I look down from the stairs where I'm now sitting. I see him pacing around the hallway. He runs a hand through his already messed up hair. He looks as sick as I feel.
"Look, you're not keeping it . . . how do you even know it's mine?!"
I bite my lip. This time it has no effect. The tears continue to roll down my face.
"Yes, that's exactly what I'm suggesting . . . look, I'll . . . I'll pay you to . . ."
Pay her?! What is she, some sort of whore?! . . .
"Too far gone?! How about . . . I pay you for your silence?"
I can't listen to any more of this. I run back to the bedroom, not caring how much it hurts to move.

Two weeks later

Billie's P.O.V.

We're moving. All this shit over the past month has been fucking hell. I've had to pay her . . . I don't want to think about how much, but I think she's going to want more money and I cant afford to lose everything . . . Adie's much better, I think she's come to terms with what happened. She doesn't know about her but she agrees; we need to move on and start again . . . maybe we try again for a baby, who knows? Finally things are starting to look up.

Moving day

She screams in silence
A sullen riot penetrating
Through her mind
Waiting for a sign to smash the silence
With the brick of self-control


"Adie! What the fuck are you doing?!" I shout as my bags are thrown out of the car and at my feet.
"Unpacking." She slams the car door shut. I'm speechless. "Like I said, Billie, it's time to move on and that's exactly what I'm doing: moving on from you." She turns to open the car door.
"Adie . . ." I reach out for her arm.
"Don't touch me, Billie!" she pulls her arm away, "Th-they," she stammers as tears well up in her eyes, "they deserve a real father, okay? Someone who will be there for them!" She indicates to the back seat of the car where Joey and Jakob are sitting, sobbing with their heads hung. "Not someone," she continues, lowering her voice, "who will screw the first fucking whore who crosses his path and knock her up."

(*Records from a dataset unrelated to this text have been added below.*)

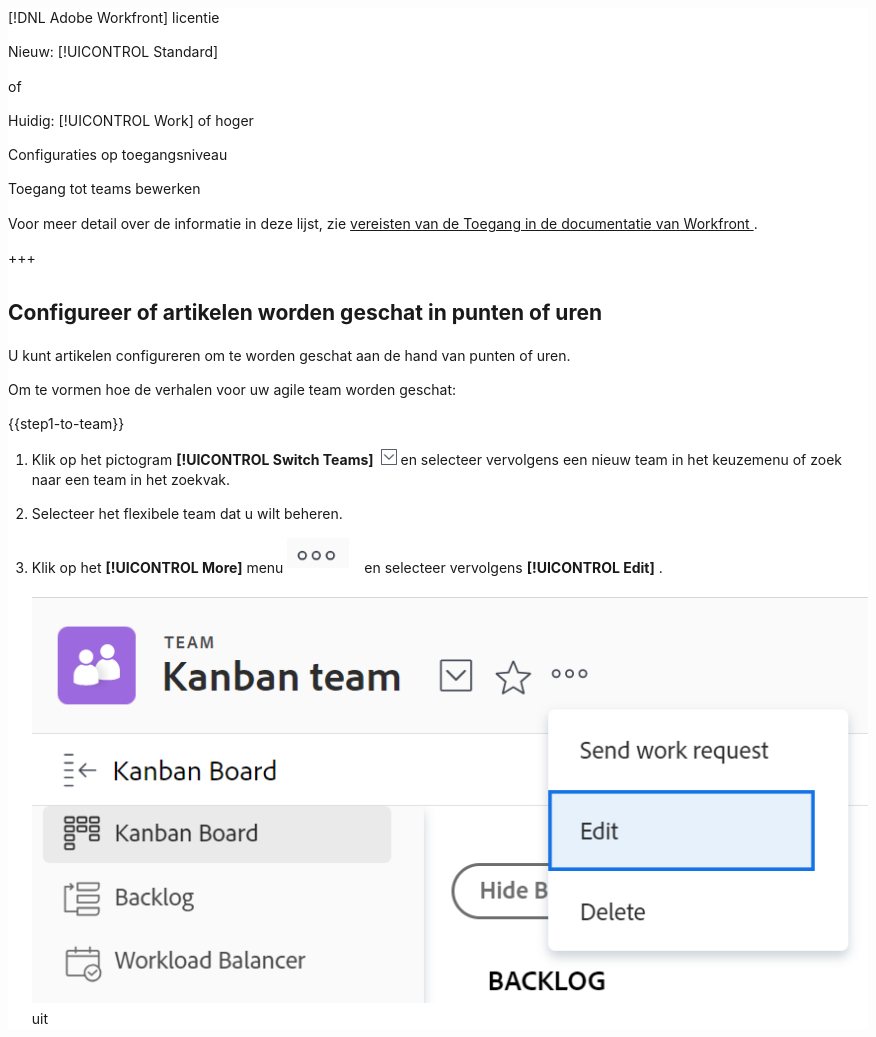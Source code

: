 <tr> 
   <td role="rowheader">[!DNL Adobe Workfront] licentie</td> 
   <td> <p>Nieuw: [!UICONTROL Standard]</p> 
   of
   <p>Huidig: [!UICONTROL Work] of hoger</p> </td> 
  </tr>

<tr> 
   <td role="rowheader">Configuraties op toegangsniveau</td> 
   <td> <p>Toegang tot teams bewerken</p>  </td> 
  </tr>

</tbody> 
</table>

Voor meer detail over de informatie in deze lijst, zie [&#x200B; vereisten van de Toegang in de documentatie van Workfront &#x200B;](/help/quicksilver/administration-and-setup/add-users/access-levels-and-object-permissions/access-level-requirements-in-documentation.md).

+++

## Configureer of artikelen worden geschat in punten of uren

U kunt artikelen configureren om te worden geschat aan de hand van punten of uren.

Om te vormen hoe de verhalen voor uw agile team worden geschat:

{{step1-to-team}}

1. Klik op het pictogram **[!UICONTROL Switch Teams]** ![](assets/switch-team-icon.png) en selecteer vervolgens een nieuw team in het keuzemenu of zoek naar een team in het zoekvak.
1. Selecteer het flexibele team dat u wilt beheren.
1. Klik op het **[!UICONTROL More]** menu ![](assets/more-menu.png) en selecteer vervolgens **[!UICONTROL Edit]** .

   ![&#x200B; geef team &#x200B;](assets/edit-team-settings-350x205.png) uit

Oh God. She knows?! No . . . please, no . . . I see what's about to happen, I'm about to lose the three most important things in my world . . . and I can't stop it.

"Adie . . ." I shake my head helplessly, "don't leave me, don't take my boys away from me, I lo-"
"If you take them from me then your secret's out, Billie . . . you're pathetic," she lifts her hand from her side, I flinch slightly, thinking she's about to hit me . . . she doesn't, what she does is a thousand times worse. "It's too late, Billie," she sighs, sliding her ring off her finger, "It's over." She drops the ring . . . I just stand there. She turns, gets in the car and starts it. I suddenly snap back to reality and run towards the car and bang on the window.
"Adie! Adie, please just let me say something! Adie!"

She continues to looks straight ahead, her hands clasped tightly on the steering wheel . . . then she winds down her window and slowly turns her head to face me.
"You'll be a great memory," she says, suddenly changing gear and slamming on the accelerator, reversing away before I can say a word. I feel long awaited tears pour from my eyes as I hear Joey and Jakobs' cries from the open window. Adie turns and changes gear, ready to pull out of the driveway.
"You know what?" Adie calls between sobs, "I hope it's a girl." I shake my head in pain; each of her words hit me like bullets to my throat.

The last thing I hear are the screech of tyres. The last thing I see are the hands of my sons slamming against the car window. The last thing I feel is my world collapsing and myself longing for death.